Return to the Edible Landscape Forum | Post a Follow-Up

Taming and maintaining wild blueberries

Posted by PaulNS NS zone 6a (My Page) on
Thu, Jun 9, 05 at 12:47

We've expanded our garden into what was forest. Around the perimeter of the new garden there is a border of native shrubs in dappled shade and sun, including lots of lowbush blueberries. These have had quite a few berries in the past but now I'd like to get as much production out of them as possible, really focus on them, more as a treat for visitors than for ourselves - we don't eat that many blueberries. Do they need pruning (burning is out of the question)? Fertilizing? More direct sun? Is it possible to spoil them with kindness?

Follow-Up Postings:

RE: Taming and maintaining wild blueberries

Yes, it is possible to spoil them. Try experimenting with a quarter of them.

RE: Taming and maintaining wild blueberries

Sorry I can't help with your question Paul. I've just started growing blueberries this year. I read about care from a variety of sources and ended up choosing Rodale's advice as being the most sound. I plan to topdress with compost annually and mulch with oak leaves and pine needles.

I have a question you might be able to help me with. I have been wondering what plants grow amongst blueberries in their natural habitat? I would like to interplant some companion natives with mine. The idea is that there might be a synergistic relationship between the plants, but haven't researched the idea to find out if it is likely.

RE: Taming and maintaining wild blueberries

  • Posted by PaulNS NS zone 6a (My Page) on
    Tue, Jun 14, 05 at 14:06

Althea, are yours highbush blueberries? I've checked Rodale and that's what they seem to make suggestions for, though much of the same must apply to the wild/lowbush. Nova Scotia produces a lot of highbush and they're grown in what resemble vineyards.

For ours, for starters, I'm going to cut out competing growth - tree and shrub saplings, ferns, etc. - then mulch with compost, maybe some manure. We don't have access to oak leaves or pine needles in any quantity. It's the idea of pruning - either with shears, or burning - that I find daunting.

It's a nice idea you have, about synergy. What grows under or around our blueberries are mainly bunchberry (cornus), ferns (don't know the exact species), clintonia, and wild sarsaparilla, which could be tricky to grow from seed or transplant, plus serviceberry saplings and viburnum (nannyberry?) shrubs.

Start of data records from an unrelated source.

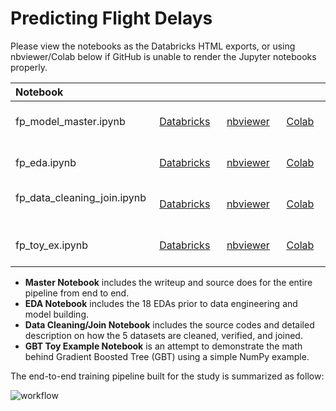 # Predicting Flight Delays

Please view the notebooks as the Databricks HTML exports, or using nbviewer/Colab below if GitHub is unable to render the Jupyter notebooks properly.   
<center>  

| Notebook      |  |  | |
| :---------- | ----------- | ----------- | ----------- |
| fp_model_master.ipynb &nbsp;&nbsp; | &nbsp;&nbsp; [Databricks](https://yintrigue.github.io/ml_flight_delays/src/html/fp_model_master.html) &nbsp;&nbsp; | &nbsp;&nbsp; [nbviewer](https://nbviewer.jupyter.org/github/yintrigue/portfolio-ds/blob/master/ml_flight_delays/src/fp_model_master.ipynb) &nbsp;&nbsp; | &nbsp;&nbsp; [Colab](https://colab.research.google.com/github/yintrigue/portfolio-ds/blob/master/ml_flight_delays/src/fp_model_master.ipynb) &nbsp;&nbsp; |
| fp_eda.ipynb &nbsp;&nbsp; | &nbsp;&nbsp; [Databricks](https://yintrigue.github.io/ml_flight_delays/src/html/fp_eda.html) &nbsp;&nbsp; | &nbsp;&nbsp; [nbviewer](https://nbviewer.jupyter.org/github/yintrigue/portfolio-ds/blob/master/ml_flight_delays/src/fp_eda.ipynb) &nbsp;&nbsp; | &nbsp;&nbsp; [Colab](https://colab.research.google.com/github/yintrigue/portfolio-ds/blob/master/ml_flight_delays/src/fp_eda.ipynb) &nbsp;&nbsp; |
| fp_data_cleaning_join.ipynb &nbsp;&nbsp; | &nbsp;&nbsp; [Databricks](https://yintrigue.github.io/ml_flight_delays/src/html/fp_data_cleaning_join.html) &nbsp;&nbsp; | &nbsp;&nbsp; [nbviewer](https://nbviewer.jupyter.org/github/yintrigue/portfolio-ds/blob/master/ml_flight_delays/src/fp_data_cleaning_join.ipynb) &nbsp;&nbsp; | &nbsp;&nbsp; [Colab](https://colab.research.google.com/github/yintrigue/portfolio-ds/blob/master/ml_flight_delays/src/fp_data_cleaning_join.ipynb) &nbsp;&nbsp; |
| fp_toy_ex.ipynb &nbsp;&nbsp; | &nbsp;&nbsp; [Databricks](https://yintrigue.github.io/ml_flight_delays/src/html/fp_toy_ex.html) &nbsp;&nbsp; | &nbsp;&nbsp; [nbviewer](https://nbviewer.jupyter.org/github/yintrigue/portfolio-ds/blob/master/ml_flight_delays/src/fp_toy_ex.ipynb) &nbsp;&nbsp; | &nbsp;&nbsp; [Colab](https://colab.research.google.com/github/yintrigue/portfolio-ds/blob/master/ml_flight_delays/src/fp_toy_ex.ipynb) &nbsp;&nbsp; |
</center>  

- **Master Notebook** includes the writeup and source does for the entire pipeline from end to end.
- **EDA Notebook** includes the 18 EDAs prior to data engineering and model building.
- **Data Cleaning/Join Notebook** includes the source codes and detailed description on how the 5 datasets are cleaned, verified, and joined.
- **GBT Toy Example Notebook** is an attempt to demonstrate the math behind Gradient Boosted Tree (GBT) using a simple NumPy example. 

The end-to-end training pipeline built for the study is summarized as follow:

![workflow](https://www.dropbox.com/s/tgmv2b2kn0pdfh0/pipeline.png?raw=1)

Here's a document I found.

Here is a link that might be useful: organic lowbush blueberry production

RE: Taming and maintaining wild blueberries

Remove any weeds around them, add some Holly Tone acidifying fertilizer around each, twice per year. If you have dead oak leaves or pine needles, these can be used as a mulch to block weeds as well as hold in moisture for the shallow roots. Wild ones are usually very tasty compared to cultivated, and are usually smaller sized berries compared to a cultivated. Could it be that these were actually planted there? Low bush types don't seem to grow wild as much as the high bush types. Now that they have foliage and probably blossoms, you can still fertilize now. Pick or break off any dead branches. No need to prune them beyond removal of dead stuff. I'm sure that once they get the 'royal' treatment, they will be bearing huge amounts of berries for years to come.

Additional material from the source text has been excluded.